-- Source records follows --

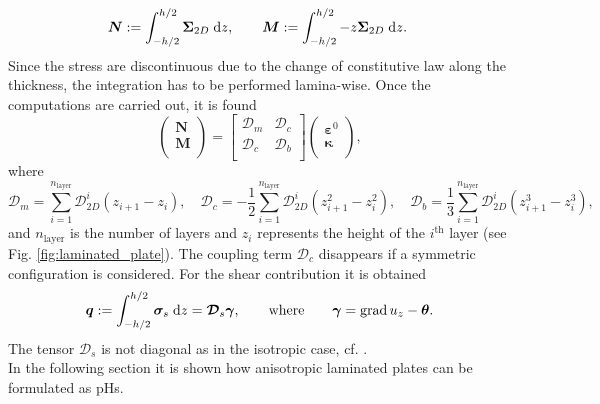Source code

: \begin{equation}
	\begin{aligned}
	\bm{N} := \int_{-h/2}^{h/2} \bm{\Sigma}_{2D} \d{z}, \qquad 
	\bm{M} := \int_{-h/2}^{h/2} - z \bm{\Sigma}_{2D} \d{z}. \
	\end{aligned}
\end{equation}
Since the stress are discontinuous due to the change of constitutive law along the thickness, the integration has to be performed lamina-wise. Once the computations are carried out, it is found
\begin{equation}\label{eq:NM_laminated}
\begin{pmatrix}
\bm{N} \\ \bm{M} \\ 
\end{pmatrix} = 
\begin{bmatrix}
\bm{\mathcal{D}}_{m} & \bm{\mathcal{D}}_{c} \\
\bm{\mathcal{D}}_{c} & \bm{\mathcal{D}}_{b} \\
\end{bmatrix}
\begin{pmatrix}
\bm{\varepsilon}^0 \\ \bm{\kappa} \\ 
\end{pmatrix},
\end{equation}
where
\begin{equation}
	\bm{\mathcal{D}}_{m} = \sum_{i = 1}^{n_{\text{layer}}} \bm{\mathcal{D}}_{2D}^i (z_{i+1}-z_{i}), \quad \bm{\mathcal{D}}_{c} = -\frac{1}{2}\sum_{i = 1}^{n_{\text{layer}}} \bm{\mathcal{D}}_{2D}^i (z_{i+1}^2-z_{i}^2), \quad \bm{\mathcal{D}}_{b} = \frac{1}{3} \sum_{i = 1}^{n_{\text{layer}}} \bm{\mathcal{D}}_{2D}^i (z_{i+1}^3-z_{i}^3),
\end{equation}
and $n_{\text{layer}}$ is the number of layers and $z_i$ represents the height of the $i^{\text{th}}$ layer (see Fig. \ref{fig:laminated_plate}). The coupling term $\bm{\mathcal{D}}_{c}$ disappears if a symmetric configuration is considered. For the shear contribution it is obtained
\begin{equation}\label{eq:q_laminated}
	\bm{q} := \int_{-h/2}^{h/2} \bm{\sigma}_{s} \d{z} = \bm{\mathcal{D}}_s \bm{\gamma}, \where \bm{\gamma}= \grad u_z - \bm{\theta}.
\end{equation} 
The tensor $\bm{\mathcal{D}}_s$ is not diagonal as in the isotropic case, cf. . \\

 In the following section it is shown how anisotropic laminated plates can be formulated as pHs.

-- Source records concluded --

--- Try it ---
The data must come back word for word, with every picture removed.

--- Response to this exercise ---
Source code

: \begin{equation}
	\begin{aligned}
	\bm{N} := \int_{-h/2}^{h/2} \bm{\Sigma}_{2D} \d{z}, \qquad 
	\bm{M} := \int_{-h/2}^{h/2} - z \bm{\Sigma}_{2D} \d{z}. \
	\end{aligned}
\end{equation}
Since the stress are discontinuous due to the change of constitutive law along the thickness, the integration has to be performed lamina-wise. Once the computations are carried out, it is found
\begin{equation}\label{eq:NM_laminated}
\begin{pmatrix}
\bm{N} \\ \bm{M} \\ 
\end{pmatrix} = 
\begin{bmatrix}
\bm{\mathcal{D}}_{m} & \bm{\mathcal{D}}_{c} \\
\bm{\mathcal{D}}_{c} & \bm{\mathcal{D}}_{b} \\
\end{bmatrix}
\begin{pmatrix}
\bm{\varepsilon}^0 \\ \bm{\kappa} \\ 
\end{pmatrix},
\end{equation}
where
\begin{equation}
	\bm{\mathcal{D}}_{m} = \sum_{i = 1}^{n_{\text{layer}}} \bm{\mathcal{D}}_{2D}^i (z_{i+1}-z_{i}), \quad \bm{\mathcal{D}}_{c} = -\frac{1}{2}\sum_{i = 1}^{n_{\text{layer}}} \bm{\mathcal{D}}_{2D}^i (z_{i+1}^2-z_{i}^2), \quad \bm{\mathcal{D}}_{b} = \frac{1}{3} \sum_{i = 1}^{n_{\text{layer}}} \bm{\mathcal{D}}_{2D}^i (z_{i+1}^3-z_{i}^3),
\end{equation}
and $n_{\text{layer}}$ is the number of layers and $z_i$ represents the height of the $i^{\text{th}}$ layer (see Fig. \ref{fig:laminated_plate}). The coupling term $\bm{\mathcal{D}}_{c}$ disappears if a symmetric configuration is considered. For the shear contribution it is obtained
\begin{equation}\label{eq:q_laminated}
	\bm{q} := \int_{-h/2}^{h/2} \bm{\sigma}_{s} \d{z} = \bm{\mathcal{D}}_s \bm{\gamma}, \where \bm{\gamma}= \grad u_z - \bm{\theta}.
\end{equation} 
The tensor $\bm{\mathcal{D}}_s$ is not diagonal as in the isotropic case, cf. . \\

 In the following section it is shown how anisotropic laminated plates can be formulated as pHs.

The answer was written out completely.